**Task description:** List each line of the data that holds the string "instead", please.

**Data supplied:**

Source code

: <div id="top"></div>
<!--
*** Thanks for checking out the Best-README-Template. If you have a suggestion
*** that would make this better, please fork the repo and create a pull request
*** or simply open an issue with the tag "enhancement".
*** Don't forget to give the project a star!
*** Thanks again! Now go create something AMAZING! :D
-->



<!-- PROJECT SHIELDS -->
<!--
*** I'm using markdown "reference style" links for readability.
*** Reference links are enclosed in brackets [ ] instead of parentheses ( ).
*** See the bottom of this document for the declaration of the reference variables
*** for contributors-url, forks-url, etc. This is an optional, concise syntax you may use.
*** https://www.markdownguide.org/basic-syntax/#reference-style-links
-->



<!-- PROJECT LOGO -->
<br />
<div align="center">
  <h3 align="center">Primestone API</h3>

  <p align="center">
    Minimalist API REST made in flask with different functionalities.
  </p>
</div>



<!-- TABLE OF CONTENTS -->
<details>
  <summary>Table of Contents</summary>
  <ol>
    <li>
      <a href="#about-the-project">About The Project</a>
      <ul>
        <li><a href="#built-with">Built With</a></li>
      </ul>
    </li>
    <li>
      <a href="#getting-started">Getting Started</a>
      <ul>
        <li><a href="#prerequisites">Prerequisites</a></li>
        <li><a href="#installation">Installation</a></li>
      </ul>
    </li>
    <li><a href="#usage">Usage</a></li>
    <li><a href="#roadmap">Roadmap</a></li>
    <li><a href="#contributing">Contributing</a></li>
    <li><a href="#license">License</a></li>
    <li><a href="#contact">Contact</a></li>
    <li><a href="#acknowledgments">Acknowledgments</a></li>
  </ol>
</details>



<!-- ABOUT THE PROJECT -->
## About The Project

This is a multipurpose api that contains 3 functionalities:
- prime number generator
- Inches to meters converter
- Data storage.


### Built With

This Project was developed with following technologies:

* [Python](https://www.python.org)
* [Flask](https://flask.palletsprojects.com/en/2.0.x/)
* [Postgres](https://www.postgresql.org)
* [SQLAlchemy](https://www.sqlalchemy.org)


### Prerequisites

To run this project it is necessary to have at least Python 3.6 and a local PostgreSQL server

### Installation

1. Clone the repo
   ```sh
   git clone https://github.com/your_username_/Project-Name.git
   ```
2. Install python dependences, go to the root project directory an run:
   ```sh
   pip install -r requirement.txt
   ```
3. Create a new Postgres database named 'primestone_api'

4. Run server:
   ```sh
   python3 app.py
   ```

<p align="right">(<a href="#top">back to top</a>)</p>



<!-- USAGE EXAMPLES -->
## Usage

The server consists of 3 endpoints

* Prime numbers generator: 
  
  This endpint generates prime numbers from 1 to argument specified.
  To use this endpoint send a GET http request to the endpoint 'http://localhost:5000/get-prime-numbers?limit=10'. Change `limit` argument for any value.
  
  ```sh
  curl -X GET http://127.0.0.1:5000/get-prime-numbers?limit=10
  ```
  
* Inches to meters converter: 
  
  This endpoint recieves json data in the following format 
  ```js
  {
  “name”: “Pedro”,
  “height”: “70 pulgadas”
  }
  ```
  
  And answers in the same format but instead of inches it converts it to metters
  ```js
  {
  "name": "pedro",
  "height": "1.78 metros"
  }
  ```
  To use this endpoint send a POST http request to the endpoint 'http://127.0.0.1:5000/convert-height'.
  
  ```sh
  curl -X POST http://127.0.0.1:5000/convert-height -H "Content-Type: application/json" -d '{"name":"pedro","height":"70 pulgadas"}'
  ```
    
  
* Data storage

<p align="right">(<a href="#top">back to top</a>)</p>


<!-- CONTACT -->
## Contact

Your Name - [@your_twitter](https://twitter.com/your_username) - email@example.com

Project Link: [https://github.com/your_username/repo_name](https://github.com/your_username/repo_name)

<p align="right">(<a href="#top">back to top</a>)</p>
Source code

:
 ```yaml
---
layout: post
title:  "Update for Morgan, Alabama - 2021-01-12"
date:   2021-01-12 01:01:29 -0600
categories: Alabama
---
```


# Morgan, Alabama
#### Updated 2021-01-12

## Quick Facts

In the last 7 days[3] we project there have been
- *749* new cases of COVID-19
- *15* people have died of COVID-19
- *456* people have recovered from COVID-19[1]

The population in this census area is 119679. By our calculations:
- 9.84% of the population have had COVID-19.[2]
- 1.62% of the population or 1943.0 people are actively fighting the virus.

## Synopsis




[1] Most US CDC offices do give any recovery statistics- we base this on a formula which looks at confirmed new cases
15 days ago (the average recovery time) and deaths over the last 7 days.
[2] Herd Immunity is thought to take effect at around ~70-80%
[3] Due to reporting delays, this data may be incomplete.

**Result for this exercise:**
*** Reference links are enclosed in brackets [ ] instead of parentheses ( ).
  And answers in the same format but instead of inches it converts it to metters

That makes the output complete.